Tous les rituels maçonniques de par le monde ne sont pas pourvus de musique. L’introduction de celle-ci dans les loges a une histoire, qui nous est un peu dévoilée dans le thème central de ce mois. Nous lirons aussi des commentaires savants mais combien éclairants sur la fonction, le rôle, la signification et la pertinence de l’art des Muses dans nos pratiques rituéliques. Il est vrai que cet ornement particulier ne doit pas être choisi au hasard et heureux les ateliers dont l’effectif comprend un musicien ou un mélomane averti pour concocter un programme judicieux en fonction des circonstances.

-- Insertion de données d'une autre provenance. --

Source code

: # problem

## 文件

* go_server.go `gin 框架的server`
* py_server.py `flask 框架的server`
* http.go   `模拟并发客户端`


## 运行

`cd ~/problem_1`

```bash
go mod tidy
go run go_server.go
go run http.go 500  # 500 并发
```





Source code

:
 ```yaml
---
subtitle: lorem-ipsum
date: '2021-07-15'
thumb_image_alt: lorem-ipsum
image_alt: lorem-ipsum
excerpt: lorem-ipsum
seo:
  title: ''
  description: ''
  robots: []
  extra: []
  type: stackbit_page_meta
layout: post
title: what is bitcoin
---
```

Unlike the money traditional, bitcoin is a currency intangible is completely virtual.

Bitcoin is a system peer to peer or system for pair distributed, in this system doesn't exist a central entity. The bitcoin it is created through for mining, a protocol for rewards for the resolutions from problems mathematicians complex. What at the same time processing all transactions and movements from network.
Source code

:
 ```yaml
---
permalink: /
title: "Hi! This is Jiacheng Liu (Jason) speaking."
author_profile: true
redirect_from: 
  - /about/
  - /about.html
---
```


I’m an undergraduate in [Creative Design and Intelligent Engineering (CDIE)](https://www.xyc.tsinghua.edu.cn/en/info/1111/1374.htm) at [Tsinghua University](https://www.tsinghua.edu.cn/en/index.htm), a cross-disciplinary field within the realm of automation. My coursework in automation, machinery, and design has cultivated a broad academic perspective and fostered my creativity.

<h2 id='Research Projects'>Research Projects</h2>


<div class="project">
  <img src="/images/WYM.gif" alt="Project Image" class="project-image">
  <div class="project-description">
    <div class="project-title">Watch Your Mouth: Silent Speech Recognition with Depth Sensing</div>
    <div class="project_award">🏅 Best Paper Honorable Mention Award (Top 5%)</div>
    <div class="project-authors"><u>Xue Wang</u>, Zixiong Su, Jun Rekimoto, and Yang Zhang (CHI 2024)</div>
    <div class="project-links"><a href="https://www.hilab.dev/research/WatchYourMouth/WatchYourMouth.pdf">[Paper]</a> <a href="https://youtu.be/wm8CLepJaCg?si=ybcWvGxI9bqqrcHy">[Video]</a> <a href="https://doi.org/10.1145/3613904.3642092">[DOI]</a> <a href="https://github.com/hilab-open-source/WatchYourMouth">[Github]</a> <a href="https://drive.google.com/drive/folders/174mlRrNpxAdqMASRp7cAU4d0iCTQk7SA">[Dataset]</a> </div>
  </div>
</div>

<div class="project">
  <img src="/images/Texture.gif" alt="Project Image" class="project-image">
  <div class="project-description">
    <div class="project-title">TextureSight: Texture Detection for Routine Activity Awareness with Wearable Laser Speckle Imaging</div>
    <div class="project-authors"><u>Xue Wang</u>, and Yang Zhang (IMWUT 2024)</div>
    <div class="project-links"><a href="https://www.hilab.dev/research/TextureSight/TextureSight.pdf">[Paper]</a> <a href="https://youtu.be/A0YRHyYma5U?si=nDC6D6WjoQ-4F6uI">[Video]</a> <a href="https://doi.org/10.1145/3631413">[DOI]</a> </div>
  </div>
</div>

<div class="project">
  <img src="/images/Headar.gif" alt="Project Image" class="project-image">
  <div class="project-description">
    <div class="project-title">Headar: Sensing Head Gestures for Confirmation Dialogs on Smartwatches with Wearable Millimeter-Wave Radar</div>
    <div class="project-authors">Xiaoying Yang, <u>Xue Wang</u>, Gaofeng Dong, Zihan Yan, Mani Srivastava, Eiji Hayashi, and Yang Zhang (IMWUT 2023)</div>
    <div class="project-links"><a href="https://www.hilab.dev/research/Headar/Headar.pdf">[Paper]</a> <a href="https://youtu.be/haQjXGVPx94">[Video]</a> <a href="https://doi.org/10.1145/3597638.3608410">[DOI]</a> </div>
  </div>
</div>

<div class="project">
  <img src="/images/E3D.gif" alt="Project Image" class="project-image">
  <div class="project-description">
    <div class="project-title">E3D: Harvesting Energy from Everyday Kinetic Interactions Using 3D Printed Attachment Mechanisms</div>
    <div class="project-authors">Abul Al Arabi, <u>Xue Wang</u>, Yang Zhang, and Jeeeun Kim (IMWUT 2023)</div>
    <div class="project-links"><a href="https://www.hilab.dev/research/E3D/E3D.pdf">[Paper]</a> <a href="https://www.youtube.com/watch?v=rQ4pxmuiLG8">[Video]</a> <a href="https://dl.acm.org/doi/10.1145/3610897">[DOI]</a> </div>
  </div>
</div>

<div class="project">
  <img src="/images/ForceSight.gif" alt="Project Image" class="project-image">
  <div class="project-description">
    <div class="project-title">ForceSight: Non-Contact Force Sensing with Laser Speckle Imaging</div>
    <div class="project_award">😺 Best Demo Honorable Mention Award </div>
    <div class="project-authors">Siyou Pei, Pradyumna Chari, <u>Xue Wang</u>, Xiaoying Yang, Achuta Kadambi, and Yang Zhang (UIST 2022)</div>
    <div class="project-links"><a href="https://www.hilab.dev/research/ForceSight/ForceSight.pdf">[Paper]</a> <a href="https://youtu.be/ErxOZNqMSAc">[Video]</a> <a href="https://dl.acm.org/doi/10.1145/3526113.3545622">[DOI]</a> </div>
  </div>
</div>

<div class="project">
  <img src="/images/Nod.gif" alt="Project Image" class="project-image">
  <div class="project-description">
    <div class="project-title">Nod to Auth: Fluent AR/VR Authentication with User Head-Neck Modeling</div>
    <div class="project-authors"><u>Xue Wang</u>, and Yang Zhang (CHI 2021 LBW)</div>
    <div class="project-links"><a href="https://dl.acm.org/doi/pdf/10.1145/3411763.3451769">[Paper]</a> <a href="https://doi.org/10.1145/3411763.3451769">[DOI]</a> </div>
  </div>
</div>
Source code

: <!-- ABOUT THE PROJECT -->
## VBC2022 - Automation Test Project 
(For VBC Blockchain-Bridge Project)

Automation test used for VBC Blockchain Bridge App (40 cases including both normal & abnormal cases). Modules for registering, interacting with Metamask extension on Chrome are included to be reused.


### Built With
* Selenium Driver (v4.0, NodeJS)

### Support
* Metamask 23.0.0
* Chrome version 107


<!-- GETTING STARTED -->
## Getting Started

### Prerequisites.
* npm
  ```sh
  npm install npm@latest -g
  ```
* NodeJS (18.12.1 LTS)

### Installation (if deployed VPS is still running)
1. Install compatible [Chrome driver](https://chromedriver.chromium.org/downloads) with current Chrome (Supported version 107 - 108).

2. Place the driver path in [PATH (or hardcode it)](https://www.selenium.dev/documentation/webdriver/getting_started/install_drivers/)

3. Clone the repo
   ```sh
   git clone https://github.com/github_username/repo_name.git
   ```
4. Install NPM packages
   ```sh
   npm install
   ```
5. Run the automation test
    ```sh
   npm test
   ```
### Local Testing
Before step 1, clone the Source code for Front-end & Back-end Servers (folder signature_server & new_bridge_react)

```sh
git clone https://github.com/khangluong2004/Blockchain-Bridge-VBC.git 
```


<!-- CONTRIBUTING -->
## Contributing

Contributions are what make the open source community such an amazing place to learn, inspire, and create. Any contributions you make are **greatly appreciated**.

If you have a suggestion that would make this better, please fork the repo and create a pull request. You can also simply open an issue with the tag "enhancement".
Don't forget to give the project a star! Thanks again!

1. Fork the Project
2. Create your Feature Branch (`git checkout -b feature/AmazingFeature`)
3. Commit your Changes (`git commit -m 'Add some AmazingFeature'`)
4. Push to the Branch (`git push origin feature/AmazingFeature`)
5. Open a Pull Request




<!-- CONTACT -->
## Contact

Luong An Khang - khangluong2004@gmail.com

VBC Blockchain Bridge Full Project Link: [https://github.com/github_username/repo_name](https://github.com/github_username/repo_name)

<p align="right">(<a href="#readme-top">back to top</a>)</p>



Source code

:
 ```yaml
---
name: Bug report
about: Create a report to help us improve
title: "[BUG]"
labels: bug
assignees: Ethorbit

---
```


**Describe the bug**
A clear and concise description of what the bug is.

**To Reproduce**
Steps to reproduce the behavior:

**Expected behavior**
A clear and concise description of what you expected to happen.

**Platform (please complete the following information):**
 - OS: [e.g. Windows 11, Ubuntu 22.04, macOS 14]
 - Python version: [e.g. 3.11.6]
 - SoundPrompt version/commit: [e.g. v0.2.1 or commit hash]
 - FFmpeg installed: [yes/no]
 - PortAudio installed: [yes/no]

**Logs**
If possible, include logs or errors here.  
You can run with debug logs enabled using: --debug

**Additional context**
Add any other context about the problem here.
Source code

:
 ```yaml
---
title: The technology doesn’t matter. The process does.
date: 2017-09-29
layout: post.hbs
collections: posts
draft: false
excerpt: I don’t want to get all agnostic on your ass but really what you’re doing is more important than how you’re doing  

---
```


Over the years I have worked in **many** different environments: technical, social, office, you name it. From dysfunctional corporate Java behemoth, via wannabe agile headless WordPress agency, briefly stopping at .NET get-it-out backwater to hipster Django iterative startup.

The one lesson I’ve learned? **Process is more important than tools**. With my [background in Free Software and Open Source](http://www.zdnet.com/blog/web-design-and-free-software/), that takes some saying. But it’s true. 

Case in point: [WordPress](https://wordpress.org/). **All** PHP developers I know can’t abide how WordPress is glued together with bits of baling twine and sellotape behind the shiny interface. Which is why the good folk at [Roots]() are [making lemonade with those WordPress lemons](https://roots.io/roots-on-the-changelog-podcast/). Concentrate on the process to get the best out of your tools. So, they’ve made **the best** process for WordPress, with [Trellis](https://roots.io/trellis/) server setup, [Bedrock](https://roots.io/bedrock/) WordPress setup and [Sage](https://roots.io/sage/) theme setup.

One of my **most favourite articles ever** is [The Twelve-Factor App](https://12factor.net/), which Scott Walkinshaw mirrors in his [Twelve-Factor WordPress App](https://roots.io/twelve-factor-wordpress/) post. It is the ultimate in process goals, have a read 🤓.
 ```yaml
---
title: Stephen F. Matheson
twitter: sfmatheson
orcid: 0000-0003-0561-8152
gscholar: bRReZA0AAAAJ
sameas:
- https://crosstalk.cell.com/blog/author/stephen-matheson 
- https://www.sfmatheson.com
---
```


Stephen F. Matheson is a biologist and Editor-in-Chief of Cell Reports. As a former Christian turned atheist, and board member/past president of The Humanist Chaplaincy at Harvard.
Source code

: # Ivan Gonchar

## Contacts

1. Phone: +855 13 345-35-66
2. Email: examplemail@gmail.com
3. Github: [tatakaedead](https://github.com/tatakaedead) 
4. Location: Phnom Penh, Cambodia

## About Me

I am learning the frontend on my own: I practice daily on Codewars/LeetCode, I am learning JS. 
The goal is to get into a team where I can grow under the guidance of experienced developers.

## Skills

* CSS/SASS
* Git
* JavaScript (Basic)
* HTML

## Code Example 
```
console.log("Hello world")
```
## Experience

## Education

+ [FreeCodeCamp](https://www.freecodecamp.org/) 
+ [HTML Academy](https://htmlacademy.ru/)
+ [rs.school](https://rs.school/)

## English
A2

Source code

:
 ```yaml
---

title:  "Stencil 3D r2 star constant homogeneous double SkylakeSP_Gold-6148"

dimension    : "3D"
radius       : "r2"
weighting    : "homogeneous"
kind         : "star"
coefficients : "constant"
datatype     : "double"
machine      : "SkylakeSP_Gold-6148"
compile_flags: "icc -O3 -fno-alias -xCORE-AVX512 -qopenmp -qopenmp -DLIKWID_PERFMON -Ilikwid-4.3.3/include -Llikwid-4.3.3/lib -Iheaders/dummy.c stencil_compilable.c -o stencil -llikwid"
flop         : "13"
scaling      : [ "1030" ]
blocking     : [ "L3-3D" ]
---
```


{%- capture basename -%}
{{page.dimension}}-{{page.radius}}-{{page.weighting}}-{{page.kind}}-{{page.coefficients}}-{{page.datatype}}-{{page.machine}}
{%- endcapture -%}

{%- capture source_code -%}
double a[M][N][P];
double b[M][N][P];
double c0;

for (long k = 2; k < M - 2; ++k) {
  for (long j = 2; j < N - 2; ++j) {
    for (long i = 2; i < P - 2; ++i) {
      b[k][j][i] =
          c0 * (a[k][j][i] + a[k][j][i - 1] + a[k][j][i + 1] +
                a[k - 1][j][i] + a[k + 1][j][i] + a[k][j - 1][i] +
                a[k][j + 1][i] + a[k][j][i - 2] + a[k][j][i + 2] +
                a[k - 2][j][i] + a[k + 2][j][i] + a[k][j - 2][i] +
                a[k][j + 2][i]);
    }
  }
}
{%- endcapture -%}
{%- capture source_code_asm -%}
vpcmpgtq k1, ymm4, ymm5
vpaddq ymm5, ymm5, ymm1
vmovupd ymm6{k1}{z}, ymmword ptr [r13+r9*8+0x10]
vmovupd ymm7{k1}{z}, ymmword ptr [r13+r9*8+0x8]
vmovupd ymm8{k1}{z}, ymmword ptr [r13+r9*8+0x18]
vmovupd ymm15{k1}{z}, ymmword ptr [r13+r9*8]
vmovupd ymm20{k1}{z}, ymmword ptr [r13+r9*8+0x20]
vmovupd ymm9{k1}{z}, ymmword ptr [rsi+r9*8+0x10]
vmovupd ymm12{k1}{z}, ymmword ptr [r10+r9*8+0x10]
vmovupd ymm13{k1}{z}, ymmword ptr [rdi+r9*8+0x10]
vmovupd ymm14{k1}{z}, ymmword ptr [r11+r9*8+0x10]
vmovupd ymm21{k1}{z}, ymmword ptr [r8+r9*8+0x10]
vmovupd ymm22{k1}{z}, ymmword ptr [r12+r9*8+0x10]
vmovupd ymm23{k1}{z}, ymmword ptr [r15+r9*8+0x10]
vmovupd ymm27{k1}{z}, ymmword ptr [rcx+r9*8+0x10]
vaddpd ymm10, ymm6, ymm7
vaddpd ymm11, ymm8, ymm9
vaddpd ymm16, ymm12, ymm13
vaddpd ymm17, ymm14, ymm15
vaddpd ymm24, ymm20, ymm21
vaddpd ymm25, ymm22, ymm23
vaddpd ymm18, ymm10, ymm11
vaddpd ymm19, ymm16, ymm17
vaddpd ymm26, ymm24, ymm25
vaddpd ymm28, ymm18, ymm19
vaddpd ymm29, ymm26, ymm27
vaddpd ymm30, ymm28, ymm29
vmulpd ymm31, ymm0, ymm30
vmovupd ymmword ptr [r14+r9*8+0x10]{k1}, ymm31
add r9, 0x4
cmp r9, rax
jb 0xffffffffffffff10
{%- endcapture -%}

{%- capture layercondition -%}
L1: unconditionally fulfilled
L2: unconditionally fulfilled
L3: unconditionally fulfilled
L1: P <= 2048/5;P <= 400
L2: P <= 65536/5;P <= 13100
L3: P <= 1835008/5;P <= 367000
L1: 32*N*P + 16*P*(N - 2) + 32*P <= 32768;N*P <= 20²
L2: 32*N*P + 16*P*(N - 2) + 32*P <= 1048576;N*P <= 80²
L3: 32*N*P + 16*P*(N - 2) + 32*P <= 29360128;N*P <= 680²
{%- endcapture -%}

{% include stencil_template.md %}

«Si la musique nous est si chère, c’est qu’elle est la parole la plus profonde de l’âme», écrit Romain Rolland. Elle a en effet une portée universelle directe, répond à des règles de construction rigoureuses sans aliéner l’invention, et c’est peut-être pour cela que dès ses origines spéculatives la franc-maçonnerie a eu dans ses rangs davantage de compositeurs et de musiciens que de représentants d’autres disciplines artistiques. Il en va de même aujourd’hui. Ainsi, la Grande Loge Suisse Alpina compte actuellement de nombreux concertistes; certains d’entre eux poursuivent une oeuvre enregistrée et se distinguent sur les scènes internationales. Ils répondent présents lors de tenues et manifestations maçonniques aux quatre coins de notre pays, nous offrant des moments inappréciables. Car il semble que l’émotion soit le premier sentiment sollicité chez l’auditeur. Nous gardons des souvenirs précis d’une prestation musicale lorsque l’âme, pour reprendre le terme de Rolland, a subi ce tressaillement intérieur que nous ne pouvons définir ni expliquer.

Nous n’entrons pas ici dans un hypothétique débat entre musique classique et formes contemporaines. Y aurait-il une orthodoxie du goût en la matière? Nous avons, présumons-nous, tous participé à une cérémonie au cours de laquelle étaient jouées des oeuvres chantées ou instrumentales hors du répertoire traditionnel. Là comme ailleurs, l’important est l’adéquation du morceau choisi à la partie du rituel que l’assemblée est en train de vivre. Il s’agit d’une question de sensibilité autant que d’esthétique et de cela, nos auteurs savent en parler au fil de ce numéro de juin-juillet, le dernier avant les vacan.